Make an exact copy of every entry below, with the pictures left out.
——————————
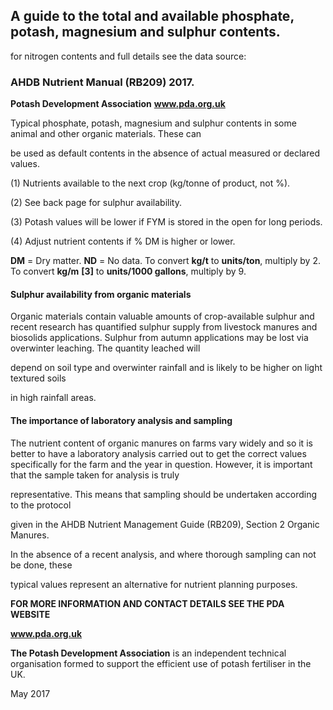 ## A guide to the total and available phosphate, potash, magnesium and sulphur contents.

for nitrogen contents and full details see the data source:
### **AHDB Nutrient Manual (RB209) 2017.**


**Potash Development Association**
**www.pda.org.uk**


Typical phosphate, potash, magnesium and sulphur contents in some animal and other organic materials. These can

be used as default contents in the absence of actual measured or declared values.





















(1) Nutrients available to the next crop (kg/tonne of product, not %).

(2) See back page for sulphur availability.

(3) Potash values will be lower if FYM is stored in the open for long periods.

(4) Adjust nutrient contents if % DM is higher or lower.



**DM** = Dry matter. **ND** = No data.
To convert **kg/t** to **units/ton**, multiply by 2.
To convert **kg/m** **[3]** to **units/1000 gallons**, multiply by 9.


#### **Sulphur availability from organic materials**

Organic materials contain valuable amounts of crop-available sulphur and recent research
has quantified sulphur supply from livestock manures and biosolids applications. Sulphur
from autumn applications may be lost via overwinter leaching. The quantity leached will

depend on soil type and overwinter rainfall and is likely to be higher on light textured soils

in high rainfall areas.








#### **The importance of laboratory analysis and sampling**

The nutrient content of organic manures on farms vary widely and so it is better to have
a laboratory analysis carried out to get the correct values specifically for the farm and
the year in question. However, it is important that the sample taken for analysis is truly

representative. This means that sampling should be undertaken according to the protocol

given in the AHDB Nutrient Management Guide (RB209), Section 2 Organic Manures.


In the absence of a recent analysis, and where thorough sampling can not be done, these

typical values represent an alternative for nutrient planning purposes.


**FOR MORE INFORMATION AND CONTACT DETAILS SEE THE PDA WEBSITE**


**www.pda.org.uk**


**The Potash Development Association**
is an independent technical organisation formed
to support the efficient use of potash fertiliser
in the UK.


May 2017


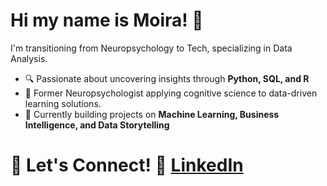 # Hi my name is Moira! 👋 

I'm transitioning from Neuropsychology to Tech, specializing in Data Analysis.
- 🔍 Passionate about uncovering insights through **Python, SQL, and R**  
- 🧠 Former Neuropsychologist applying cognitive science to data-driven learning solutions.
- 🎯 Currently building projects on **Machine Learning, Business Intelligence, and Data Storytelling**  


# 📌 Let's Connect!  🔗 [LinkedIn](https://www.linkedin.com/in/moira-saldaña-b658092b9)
——————————
Task solution:
 ## A guide to the total and available phosphate, potash, magnesium and sulphur contents.

for nitrogen contents and full details see the data source:
### **AHDB Nutrient Manual (RB209) 2017.**


**Potash Development Association**
**www.pda.org.uk**


Typical phosphate, potash, magnesium and sulphur contents in some animal and other organic materials. These can

be used as default contents in the absence of actual measured or declared values.





















(1) Nutrients available to the next crop (kg/tonne of product, not %).

(2) See back page for sulphur availability.

(3) Potash values will be lower if FYM is stored in the open for long periods.

(4) Adjust nutrient contents if % DM is higher or lower.



**DM** = Dry matter. **ND** = No data.
To convert **kg/t** to **units/ton**, multiply by 2.
To convert **kg/m** **[3]** to **units/1000 gallons**, multiply by 9.


#### **Sulphur availability from organic materials**

Organic materials contain valuable amounts of crop-available sulphur and recent research
has quantified sulphur supply from livestock manures and biosolids applications. Sulphur
from autumn applications may be lost via overwinter leaching. The quantity leached will

depend on soil type and overwinter rainfall and is likely to be higher on light textured soils

in high rainfall areas.








#### **The importance of laboratory analysis and sampling**

The nutrient content of organic manures on farms vary widely and so it is better to have
a laboratory analysis carried out to get the correct values specifically for the farm and
the year in question. However, it is important that the sample taken for analysis is truly

representative. This means that sampling should be undertaken according to the protocol

given in the AHDB Nutrient Management Guide (RB209), Section 2 Organic Manures.


In the absence of a recent analysis, and where thorough sampling can not be done, these

typical values represent an alternative for nutrient planning purposes.


**FOR MORE INFORMATION AND CONTACT DETAILS SEE THE PDA WEBSITE**


**www.pda.org.uk**


**The Potash Development Association**
is an independent technical organisation formed
to support the efficient use of potash fertiliser
in the UK.


May 2017


 # Hi my name is Moira! 👋 

I'm transitioning from Neuropsychology to Tech, specializing in Data Analysis.
- 🔍 Passionate about uncovering insights through **Python, SQL, and R**  
- 🧠 Former Neuropsychologist applying cognitive science to data-driven learning solutions.
- 🎯 Currently building projects on **Machine Learning, Business Intelligence, and Data Storytelling**  


# 📌 Let's Connect!  🔗 [LinkedIn](https://www.linkedin.com/in/moira-saldaña-b658092b9)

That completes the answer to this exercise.